• _What you will do_
The task calls for every entry to be printed word for word, without the images.

• _Information supplied_
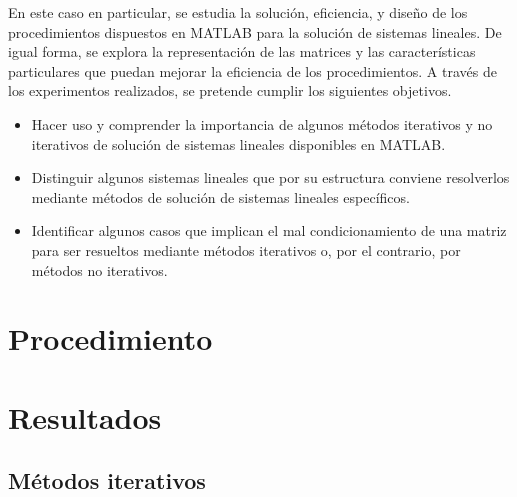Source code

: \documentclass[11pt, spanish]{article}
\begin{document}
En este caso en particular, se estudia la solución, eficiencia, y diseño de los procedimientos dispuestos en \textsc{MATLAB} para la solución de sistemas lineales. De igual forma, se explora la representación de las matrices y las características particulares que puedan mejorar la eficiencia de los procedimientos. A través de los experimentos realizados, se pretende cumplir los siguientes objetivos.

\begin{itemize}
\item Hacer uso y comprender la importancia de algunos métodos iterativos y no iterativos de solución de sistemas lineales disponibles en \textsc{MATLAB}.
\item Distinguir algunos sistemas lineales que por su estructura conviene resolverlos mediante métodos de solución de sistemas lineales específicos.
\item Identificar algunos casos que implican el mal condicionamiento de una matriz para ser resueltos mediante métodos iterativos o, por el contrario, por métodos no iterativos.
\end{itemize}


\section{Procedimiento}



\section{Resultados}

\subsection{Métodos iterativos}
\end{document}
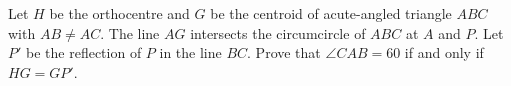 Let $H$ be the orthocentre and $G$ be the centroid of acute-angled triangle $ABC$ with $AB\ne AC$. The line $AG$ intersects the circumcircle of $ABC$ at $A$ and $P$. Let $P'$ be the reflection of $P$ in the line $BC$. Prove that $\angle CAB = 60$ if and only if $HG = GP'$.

• _Response area_
Source code

: \documentclass[11pt, spanish]{article}
\begin{document}
En este caso en particular, se estudia la solución, eficiencia, y diseño de los procedimientos dispuestos en \textsc{MATLAB} para la solución de sistemas lineales. De igual forma, se explora la representación de las matrices y las características particulares que puedan mejorar la eficiencia de los procedimientos. A través de los experimentos realizados, se pretende cumplir los siguientes objetivos.

\begin{itemize}
\item Hacer uso y comprender la importancia de algunos métodos iterativos y no iterativos de solución de sistemas lineales disponibles en \textsc{MATLAB}.
\item Distinguir algunos sistemas lineales que por su estructura conviene resolverlos mediante métodos de solución de sistemas lineales específicos.
\item Identificar algunos casos que implican el mal condicionamiento de una matriz para ser resueltos mediante métodos iterativos o, por el contrario, por métodos no iterativos.
\end{itemize}


\section{Procedimiento}



\section{Resultados}

\subsection{Métodos iterativos}
\end{document}
 Let $H$ be the orthocentre and $G$ be the centroid of acute-angled triangle $ABC$ with $AB\ne AC$. The line $AG$ intersects the circumcircle of $ABC$ at $A$ and $P$. Let $P'$ be the reflection of $P$ in the line $BC$. Prove that $\angle CAB = 60$ if and only if $HG = GP'$.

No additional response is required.